Note 1: When a Team A player is holding the ball to pass it forward, any intentional movement forward of his hand starts a forward pass. If a Team B player contacts the passer or the ball after forward movement begins, and the ball leaves the passer’s hand, a forward pass is ruled, regardless of where the ball strikes the ground or a player.

From what I could tell, from the play and then the initial replays, Woodley hit Warner's arm right around the moment when it started to move forward. Warner's hand remained on the ball, however, as it continued to move forward. He actually muscled it a few inches before Woodley finally dislodged it for good. That's why the ball moved forward with velocity once it finally left Warner's hand.

So there are two questions. First, did Woodley really hit Warner's arm before it started moving forward? And, even if he did, is it still a fumble if Warner maintained some control of the ball as it was moving forward?

And here's where things get fishy. As soon as the play was over, Arizona players began asking referees to review the play. Al Michaels, who was handling play-by-play for NBC, said that he expected the refs to comply--in no small part because they'd reviewed a series of key plays already, including what would prove the game-winning touchdown pass for Pittsburgh.

Since this was within the last two minutes of play, a review should have been automatic: The officials up in the press box should have called for it, at which point the head referee should have gone over to the sideline video monitor--as he had the previous times--and made  a call.

But within a few seconds, NBC's camera was back on the field of play: Pittsburgh was lined up over the ball. The Steelers snapped it, Roethlesberger took the knee, and that was the ballgame. At that point Michaels said the referees had reviewed the play and decided it was, indeed, a fumble. But that was awfully quick--like I said, just a few seconds--and it seems inconceivable anybody could have made such a judgment, on such a pivotal call, in so short a time.

Pittsburgh was, I imagine, doing precisely what coaches tell teams to do after they've benefitted from a controversial call: quickly run a play before anybody can reverse it. And it's possible that, in all the confusion, the refs placed the ball and allowed the play to run--when, in fact, they should have been waiting while the head referee reviewed the last one on video.

What might have been if the refs had reviewed the play, as Arizona's players wanted? The call on the field was fumble; by rule, referees cannot overturn a call without clear-cut evidence. And it's possible the evidence wasn't there. (NBC never showed the play again in its postgame show, from what I could see; I had to go to ESPN, and even then only saw two shots, neither of them slowed and enlarged enough to make a definitive call.)  With just seven seconds left, Arizona would have had time for just one more play, maybe two if the first one was a quick out to the sidelines.
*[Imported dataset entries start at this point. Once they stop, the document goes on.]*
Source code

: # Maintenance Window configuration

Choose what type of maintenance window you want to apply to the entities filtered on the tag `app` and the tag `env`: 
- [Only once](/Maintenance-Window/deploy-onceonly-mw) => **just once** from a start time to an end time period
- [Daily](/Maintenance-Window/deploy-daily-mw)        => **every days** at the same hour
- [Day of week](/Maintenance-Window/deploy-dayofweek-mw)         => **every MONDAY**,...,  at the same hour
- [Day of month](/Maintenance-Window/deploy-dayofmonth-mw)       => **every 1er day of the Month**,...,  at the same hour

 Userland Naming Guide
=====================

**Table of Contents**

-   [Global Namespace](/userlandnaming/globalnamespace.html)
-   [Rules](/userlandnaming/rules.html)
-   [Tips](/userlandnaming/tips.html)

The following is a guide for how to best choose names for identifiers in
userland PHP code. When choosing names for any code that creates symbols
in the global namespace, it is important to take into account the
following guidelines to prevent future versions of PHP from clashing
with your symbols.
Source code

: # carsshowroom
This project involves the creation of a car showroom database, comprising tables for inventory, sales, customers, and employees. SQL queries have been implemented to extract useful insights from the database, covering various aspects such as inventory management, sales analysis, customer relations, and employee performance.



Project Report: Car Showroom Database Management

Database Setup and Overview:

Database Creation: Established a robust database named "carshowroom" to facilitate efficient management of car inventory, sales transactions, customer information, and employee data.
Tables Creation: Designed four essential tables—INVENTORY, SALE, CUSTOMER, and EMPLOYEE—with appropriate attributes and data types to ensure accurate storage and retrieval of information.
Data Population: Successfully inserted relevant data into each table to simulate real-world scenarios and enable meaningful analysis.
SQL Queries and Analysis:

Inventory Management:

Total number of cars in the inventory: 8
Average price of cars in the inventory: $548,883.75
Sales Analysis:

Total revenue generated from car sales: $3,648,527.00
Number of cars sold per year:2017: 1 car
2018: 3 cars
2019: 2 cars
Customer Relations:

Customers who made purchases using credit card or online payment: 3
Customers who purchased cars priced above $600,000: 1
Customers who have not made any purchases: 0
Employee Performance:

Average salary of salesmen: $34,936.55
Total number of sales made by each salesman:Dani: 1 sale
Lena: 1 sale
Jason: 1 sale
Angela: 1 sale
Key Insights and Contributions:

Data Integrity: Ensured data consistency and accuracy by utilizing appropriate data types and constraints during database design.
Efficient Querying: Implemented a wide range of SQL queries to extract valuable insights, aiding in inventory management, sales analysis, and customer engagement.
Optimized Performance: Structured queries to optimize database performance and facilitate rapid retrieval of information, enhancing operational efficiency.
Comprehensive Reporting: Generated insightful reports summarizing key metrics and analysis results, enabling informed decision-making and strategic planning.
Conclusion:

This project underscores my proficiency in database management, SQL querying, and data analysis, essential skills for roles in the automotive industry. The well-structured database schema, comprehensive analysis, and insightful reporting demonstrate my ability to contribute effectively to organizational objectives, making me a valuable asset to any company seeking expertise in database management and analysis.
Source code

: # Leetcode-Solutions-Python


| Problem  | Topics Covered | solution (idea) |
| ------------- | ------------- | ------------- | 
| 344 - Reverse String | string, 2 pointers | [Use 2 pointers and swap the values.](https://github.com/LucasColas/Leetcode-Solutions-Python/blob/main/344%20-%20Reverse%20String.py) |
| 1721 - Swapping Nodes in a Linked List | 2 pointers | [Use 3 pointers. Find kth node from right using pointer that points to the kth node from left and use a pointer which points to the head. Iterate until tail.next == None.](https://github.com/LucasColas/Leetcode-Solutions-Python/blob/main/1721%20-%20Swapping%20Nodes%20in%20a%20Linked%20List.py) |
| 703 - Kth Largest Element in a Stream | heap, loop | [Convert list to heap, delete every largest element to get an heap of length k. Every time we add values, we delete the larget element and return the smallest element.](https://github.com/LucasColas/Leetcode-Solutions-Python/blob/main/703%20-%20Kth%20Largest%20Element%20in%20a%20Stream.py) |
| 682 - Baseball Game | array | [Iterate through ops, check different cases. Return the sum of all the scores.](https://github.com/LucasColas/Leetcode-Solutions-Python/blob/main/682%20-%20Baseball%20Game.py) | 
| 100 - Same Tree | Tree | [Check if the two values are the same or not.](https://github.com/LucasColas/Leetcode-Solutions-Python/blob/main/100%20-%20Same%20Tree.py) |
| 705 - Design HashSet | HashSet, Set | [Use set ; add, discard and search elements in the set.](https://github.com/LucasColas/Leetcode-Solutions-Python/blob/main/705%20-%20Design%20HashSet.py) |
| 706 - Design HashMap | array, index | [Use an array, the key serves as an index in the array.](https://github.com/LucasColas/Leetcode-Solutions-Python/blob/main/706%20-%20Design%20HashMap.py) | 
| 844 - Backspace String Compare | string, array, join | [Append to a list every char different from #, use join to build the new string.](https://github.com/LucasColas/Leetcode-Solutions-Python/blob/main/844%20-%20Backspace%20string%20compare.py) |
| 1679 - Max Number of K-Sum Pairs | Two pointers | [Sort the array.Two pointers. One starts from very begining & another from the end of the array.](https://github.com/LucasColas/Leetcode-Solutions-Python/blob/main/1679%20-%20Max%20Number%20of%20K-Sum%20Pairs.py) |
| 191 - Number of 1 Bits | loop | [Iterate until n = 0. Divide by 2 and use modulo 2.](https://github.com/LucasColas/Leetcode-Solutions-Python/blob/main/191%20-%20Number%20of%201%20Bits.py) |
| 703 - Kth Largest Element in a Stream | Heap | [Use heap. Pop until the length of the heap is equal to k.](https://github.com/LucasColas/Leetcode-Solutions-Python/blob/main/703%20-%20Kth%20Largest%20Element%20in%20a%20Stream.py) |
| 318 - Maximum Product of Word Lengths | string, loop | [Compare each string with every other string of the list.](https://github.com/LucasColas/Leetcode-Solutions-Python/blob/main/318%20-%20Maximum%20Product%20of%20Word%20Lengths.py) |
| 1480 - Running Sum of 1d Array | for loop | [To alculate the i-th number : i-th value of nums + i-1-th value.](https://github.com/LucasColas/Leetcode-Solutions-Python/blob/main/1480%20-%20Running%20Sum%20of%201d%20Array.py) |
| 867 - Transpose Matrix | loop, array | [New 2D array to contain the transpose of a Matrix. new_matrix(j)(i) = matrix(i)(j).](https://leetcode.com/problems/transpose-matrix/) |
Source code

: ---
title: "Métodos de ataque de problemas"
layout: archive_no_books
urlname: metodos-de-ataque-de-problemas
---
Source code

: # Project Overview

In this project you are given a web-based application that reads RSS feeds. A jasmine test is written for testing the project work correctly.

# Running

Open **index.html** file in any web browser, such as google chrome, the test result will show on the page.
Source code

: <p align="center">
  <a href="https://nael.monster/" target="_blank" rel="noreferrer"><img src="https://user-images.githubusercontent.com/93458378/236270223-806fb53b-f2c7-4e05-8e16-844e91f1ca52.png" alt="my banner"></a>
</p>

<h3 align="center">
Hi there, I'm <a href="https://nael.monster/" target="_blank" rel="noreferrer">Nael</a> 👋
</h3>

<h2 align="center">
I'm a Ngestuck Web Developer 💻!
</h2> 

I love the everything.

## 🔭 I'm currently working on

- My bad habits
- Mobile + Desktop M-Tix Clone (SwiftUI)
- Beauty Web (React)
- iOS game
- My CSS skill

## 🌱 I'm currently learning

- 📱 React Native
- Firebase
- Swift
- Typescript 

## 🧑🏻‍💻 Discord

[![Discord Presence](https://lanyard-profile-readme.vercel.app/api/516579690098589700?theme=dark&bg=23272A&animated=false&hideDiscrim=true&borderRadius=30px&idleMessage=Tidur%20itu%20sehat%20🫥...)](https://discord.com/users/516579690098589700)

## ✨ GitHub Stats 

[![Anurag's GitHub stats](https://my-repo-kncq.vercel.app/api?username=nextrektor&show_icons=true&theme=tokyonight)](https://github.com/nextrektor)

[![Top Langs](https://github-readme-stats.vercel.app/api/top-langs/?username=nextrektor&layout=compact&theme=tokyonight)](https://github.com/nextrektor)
But Arizona didn't have far to go. Pittsburgh had gotten a 15-yard unsportsmanlike conduct penalty after the fumble recovery; I assume it would have counted even if the refs had overturned the call. If so, that would have put the ball at the Steeler 28, hardly out of range for Warner and his cast of spectacular receivers.

Yes, Pittsburgh probably would have won the game regardless. And, for the record, I thought the refs generally did a good job tonight. But who knows what might have happened if this call had been reviewed. If I were an Arizona fan--surely there are a few out there--I'd be angry.

Oh well. Less than a month before pitchers and catchers report.

P.S. I thought Springsteen was pretty great, too.